Copy every line of the records below that holds the word "master".

*** Opening of Dataset extract ***

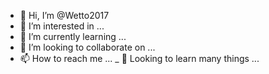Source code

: - 👋 Hi, I’m @Wetto2017
- 👀 I’m interested in ...
- 🌱 I’m currently learning ...
- 💞️ I’m looking to collaborate on ...
- 📫 How to reach me ...
_ 🧐 Looking to learn many things ...
<!---
Wetto2017/Wetto2017 a ✨ special ✨ repository because its `README.md` (this file) appears on your GitHub profile.
You can click the Preview link to take a look at your changes.
--->
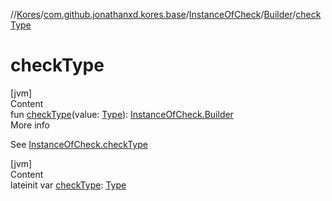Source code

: //[Kores](../../../index.md)/[com.github.jonathanxd.kores.base](../../index.md)/[InstanceOfCheck](../index.md)/[Builder](index.md)/[checkType](check-type.md)



# checkType  
[jvm]  
Content  
fun [checkType](check-type.md)(value: [Type](https://docs.oracle.com/javase/8/docs/api/java/lang/reflect/Type.html)): [InstanceOfCheck.Builder](index.md)  
More info  


See [InstanceOfCheck.checkType](../check-type.md)

  


[jvm]  
Content  
lateinit var [checkType](check-type.md): [Type](https://docs.oracle.com/javase/8/docs/api/java/lang/reflect/Type.html)  




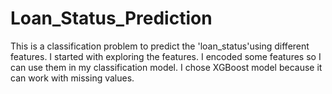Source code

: # Loan_Status_Prediction

This is a classification problem to predict the 'loan_status'using different features.
I started with exploring the features.
I encoded some features so I can use them in my classification model.
I chose XGBoost model because it can work with missing values.

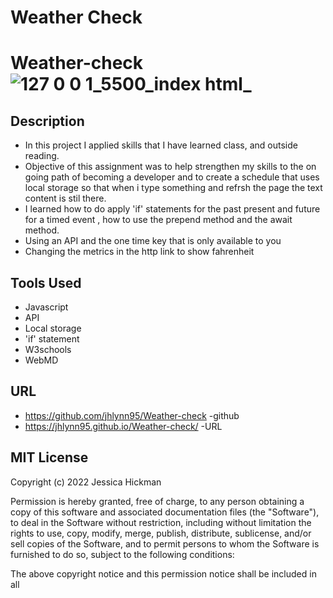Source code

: # Weather Check
# Weather-check![127 0 0 1_5500_index html_](https://user-images.githubusercontent.com/109389786/198385883-96a20313-f158-41fc-83c7-a4e36bf866b4.png)


## Description

* In this project I applied skills that I have learned class, and outside reading.
* Objective of this assignment was to help strengthen my skills to the on going path of becoming a developer and to create a schedule that uses local storage so that when i type something and refrsh the page the text content is stil there.
* I learned how to do apply 'if' statements for the past present and future for a timed event , how to use the prepend method and the await method. 
* Using an API and the one time key that is only available to you
* Changing the metrics in the http link to show fahrenheit

## Tools Used
* Javascript
* API
* Local storage
* 'if' statement
* W3schools 
* WebMD

## URL 
* https://github.com/jhlynn95/Weather-check -github
* https://jhlynn95.github.io/Weather-check/ -URL

## MIT License

Copyright (c) 2022 Jessica Hickman

Permission is hereby granted, free of charge, to any person obtaining a copy
of this software and associated documentation files (the "Software"), to deal
in the Software without restriction, including without limitation the rights
to use, copy, modify, merge, publish, distribute, sublicense, and/or sell
copies of the Software, and to permit persons to whom the Software is
furnished to do so, subject to the following conditions:

The above copyright notice and this permission notice shall be included in all
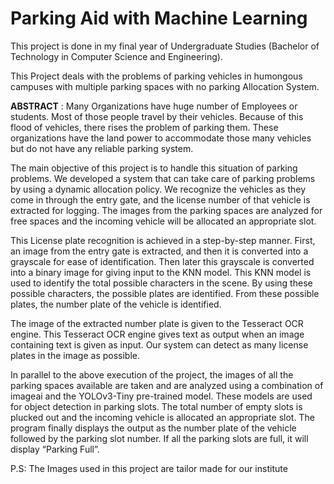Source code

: # Parking Aid with Machine Learning
This project is done in my final year of Undergraduate Studies (Bachelor of Technology in Computer Science and Engineering).

This Project deals with the problems of parking vehicles in humongous campuses with multiple parking spaces with no parking Allocation System.

**ABSTRACT** : Many Organizations have huge number of Employees or students. Most of those people travel by their vehicles. Because of this flood of vehicles, there rises the problem of parking them. These organizations have the land power to accommodate those many vehicles but do not have any reliable parking system.

The main objective of this project is to handle this situation of parking problems. We developed a system that can take care of parking problems by using a dynamic allocation policy. We recognize the vehicles as they come in through the entry gate, and the license number of that vehicle is extracted for logging. The images from the parking spaces are analyzed for free spaces and the incoming vehicle will be allocated an appropriate slot.

This License plate recognition is achieved in a step-by-step manner. First, an image from the entry gate is extracted, and then it is converted into a grayscale for ease of identification. Then later this grayscale is converted into a binary image for giving input to the KNN model. This KNN model is used to identify the total possible characters in the scene. By using these possible characters, the possible plates are identified. From these possible plates, the number plate of the vehicle is identified.

The image of the extracted number plate is given to the Tesseract OCR engine. This Tesseract OCR engine gives text as output when an image containing text is given as input. Our system can detect as many license plates in the image as possible.

In parallel to the above execution of the project, the images of all the parking spaces available are taken and are analyzed using a combination of imageai and the YOLOv3-Tiny pre-trained model. These models are used for object detection in parking slots. The total number of empty slots is plucked out and the incoming vehicle is allocated an appropriate slot. The program finally displays the output as the number plate of the vehicle followed by the parking slot number. If all the parking slots are full, it will display “Parking Full”.


P.S: The Images used in this project are tailor made for our institute
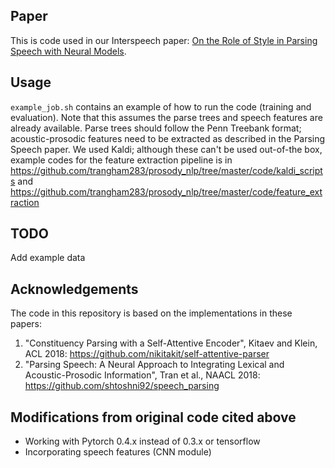 ## Paper
This is code used in our Interspeech paper: [On the Role of Style in Parsing Speech with Neural Models](https://ttmt001.github.io/pdfs/3122_Paper.pdf).

## Usage
`example_job.sh` contains an example of how to run the code (training and evaluation). Note that this assumes the parse trees and speech features are already available. Parse trees should follow the Penn Treebank format; acoustic-prosodic features need to be extracted as described in the Parsing Speech paper. We used Kaldi; although these can't be used out-of-the box, example codes for the feature extraction pipeline is in https://github.com/trangham283/prosody_nlp/tree/master/code/kaldi_scripts and https://github.com/trangham283/prosody_nlp/tree/master/code/feature_extraction

## TODO
Add example data

## Acknowledgements
The code in this repository is based on the implementations in these papers:
1. "Constituency Parsing with a Self-Attentive Encoder", Kitaev and Klein, ACL 2018: 
https://github.com/nikitakit/self-attentive-parser 
2. "Parsing Speech: A Neural Approach to Integrating Lexical and Acoustic-Prosodic Information", Tran et al., NAACL 2018: 
https://github.com/shtoshni92/speech_parsing


## Modifications from original code cited above
* Working with Pytorch 0.4.x instead of 0.3.x or tensorflow 
* Incorporating speech features (CNN module) 
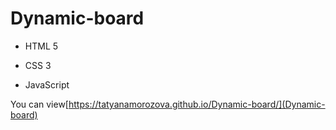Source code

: # Dynamic-board
- HTML 5
+ CSS 3
- JavaScript

You can view[https://tatyanamorozova.github.io/Dynamic-board/](Dynamic-board)
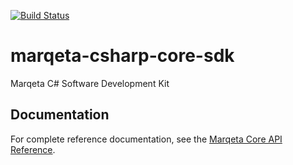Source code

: [![Build Status](https://dev.azure.com/lflanagan/liamflan/_apis/build/status/CapitalOnTap.marqeta-csharp-core-sdk?branchName=master)](https://dev.azure.com/lflanagan/liamflan/_build/latest?definitionId=4&branchName=master)

# marqeta-csharp-core-sdk

Marqeta C# Software Development Kit

## Documentation

For complete reference documentation, see the [Marqeta Core API Reference](https://www.marqeta.com/api/docs/WYDH6igAAL8FnF21/api-introduction).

*** Close of Dataset extract ***

### [Answer to this task]
`example_job.sh` contains an example of how to run the code (training and evaluation). Note that this assumes the parse trees and speech features are already available. Parse trees should follow the Penn Treebank format; acoustic-prosodic features need to be extracted as described in the Parsing Speech paper. We used Kaldi; although these can't be used out-of-the box, example codes for the feature extraction pipeline is in https://github.com/trangham283/prosody_nlp/tree/master/code/kaldi_scripts and https://github.com/trangham283/prosody_nlp/tree/master/code/feature_extraction
: [![Build Status](https://dev.azure.com/lflanagan/liamflan/_apis/build/status/CapitalOnTap.marqeta-csharp-core-sdk?branchName=master)](https://dev.azure.com/lflanagan/liamflan/_build/latest?definitionId=4&branchName=master)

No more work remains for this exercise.